Uzun yıllar siyasi parti ve liderleri muhabir olarak izledim. Bugün İstanbul Büyükşehir Belediye Başkanı Ekrem İmamoğlu’nu Çağlayan Adliyesi’nde savcılığa ifade vermesini takip etmek için hazır bulundum.

Abone Ol

Bir bakıma eski günlerimi yad ettim. Birçok genç muhabir arkadaşımın heyecanı ve siyasilerden birkaç cümle alabilmek için mikrofon uzatmalarını gördüğümde duygulanmadan edemedim, ta ki biber gazı yediğim ana kadar. 

Çağlayan Adliyesi’nin önü mahşeri bir kalabalığa ev sahipliği yapmasının yanı sıra, çok sayıda güvenlik kuvvetinin de yer alması dikkatten kaçmadı. Yaklaşık 2 saate yakın bir süre savcılığa iki ayrı soruşturma hakkında ifade veren İmamoğlu, topluluğa hitap etmek için otobüsün üstüne çıktığında ortam sloganlarla inledi adeta. 

Konuşmasına, bugünkü soruşturmanın hukuktan yoksun olduğunu dile getiren İmamoğlu, bu adımın demokrasi adına utanç verici olduğunu, insanların fikirlerini özgürce ifade etmesinin en temel hak olduğunu söyledi. 16 milyon insanın temsilcisi olan birinin bugün burada ifade vermemesi gerektiğini vurgulayan İmamoğlu, bunun yargının siyasallaşması anlamına geldiğini söyledi. Son dönemlerde kayyım atamalarına yönelik şiddetin de arttığını anlatan İmamoğlu, Esenyurt ve Beşiktaş Belediye Başkanları’na yönelik görevden alma ve tutuklanmalarının adil ve hukuki olmadığın da belirtti.

İmamoğlu’nun konuşması sık sık sloganlarla kesilmesi ortamı biraz daha heyecanlı hale getirdi. Bir ara mikrofon uzattığı Ankara Büyükşehir Belediye Başkanı Mansur Yavaş’ın iktidarın değişmesinin hemen akabinde ‘’Silivri Cezaevini Kapatalım’’ sözü meydanda da alkışlarla kesilmesi dikkatten kaçmadı. 

Gazeteciler oldum olası, siyasilerin ağzından çıkan bir cümleyi manşete taşıma alışkanlığını bilen biri olarak, izlediğim konuşma sırasında ‘’Silivri Cezaevi’ni kapatalım’’ söylemini bence günün manşeti oldu diye bilirim. Silivri Cezaevi’nin duvarları soğuk, nemli ve rutubetli.  Silivri, suçsuz birçok siyasinin yanı sıra, gazetecilerin de uğrak mekânı olması gündemden hiç düşmedi, düşeceğe de benzemiyor.

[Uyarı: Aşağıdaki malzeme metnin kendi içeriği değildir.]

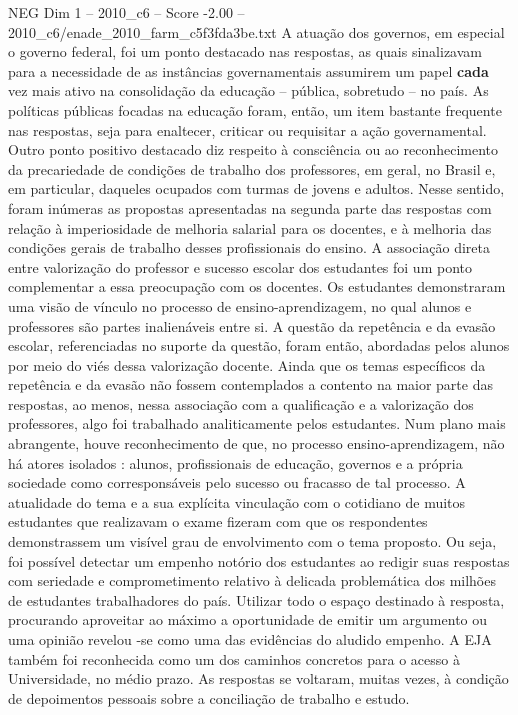 \begin{textsample}{NEG Dim 1 – 2010\_c6 – Score -2.00 – 2010\_c6/enade\_2010\_farm\_c5f3fda3be.txt}
A atuação dos governos, em especial o governo federal, foi um ponto destacado nas respostas, as quais sinalizavam para a necessidade de as instâncias governamentais assumirem um papel \textbf{cada} vez mais ativo na consolidação da educação – pública, sobretudo – no país.
As políticas públicas focadas na educação foram, então, um item bastante frequente nas respostas, seja para enaltecer, criticar ou requisitar a ação governamental.
Outro ponto positivo destacado diz respeito à consciência ou ao reconhecimento da precariedade de condições de trabalho dos professores, em geral, no Brasil e, em particular, daqueles ocupados com turmas de jovens e adultos.
Nesse sentido, foram inúmeras as propostas apresentadas na segunda parte das respostas com relação à imperiosidade de melhoria salarial para os docentes, e à melhoria das condições gerais de trabalho desses profissionais do ensino.
A associação direta entre valorização do professor e sucesso escolar dos estudantes foi um ponto complementar a essa preocupação com os docentes.
Os estudantes demonstraram uma visão de vínculo no processo de ensino-aprendizagem, no qual alunos e professores são partes inalienáveis entre si.
A questão da repetência e da evasão escolar, referenciadas no suporte da questão, foram então, abordadas pelos alunos por meio do viés dessa valorização docente.
Ainda que os temas específicos da repetência e da evasão não fossem contemplados a contento na maior parte das respostas, ao menos, nessa associação com a qualificação e a valorização dos professores, algo foi trabalhado analiticamente pelos estudantes.
Num plano mais abrangente, houve reconhecimento de que, no processo ensino-aprendizagem, não há atores isolados : alunos, profissionais de educação, governos e a própria sociedade como corresponsáveis pelo sucesso ou fracasso de tal processo.
A atualidade do tema e a sua explícita vinculação com o cotidiano de muitos estudantes que realizavam o exame fizeram com que os respondentes demonstrassem um visível grau de envolvimento com o tema proposto.
Ou seja, foi possível detectar um empenho notório dos estudantes ao redigir suas respostas com seriedade e comprometimento relativo à delicada problemática dos milhões de estudantes trabalhadores do país.
Utilizar todo o espaço destinado à resposta, procurando aproveitar ao máximo a oportunidade de emitir um argumento ou uma opinião revelou -se como uma das evidências do aludido empenho.
A EJA também foi reconhecida como um dos caminhos concretos para o acesso à Universidade, no médio prazo.
As respostas se voltaram, muitas vezes, à condição de depoimentos pessoais sobre a conciliação de trabalho e estudo.

\end{textsample}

Mansur Yavaş’ın dillendirdiği Silivri’nin kapatılmasına ilişkin söz üzerine tekrar mikrofonu alan Ekrem İmamoğlu, ‘’Silivri’yi kapatalım gitsin. Hatta orayı üretim ve eğitim merkezi haline getirelim. Bunu oturur konuşuruz’’ dedi.
   
Sandık gelecek bunlar gidecek diye ses yükselten İmamoğlu, demokrasi adına utanç verici bu tür adımların da son bulması adına mücadeleye devam edeceklerini vurguladı ve ‘’Bütün demokratik muhalefetin yolun açık olsun. Sandık gelecek bunlar gidecek’’ diye konuşmasını noktaladı.
   
Mitingden önce dalgalanan kalabalığa biber gazı atılınca, bundan ben de nasibimi aldım. Olsun dedim, gaz yemek, itilip kalkmak, hatta dayak yemek de bir yerde mesleğin cilvesi diye gülerek karşılamaktan başka ne yapabilirdim ki.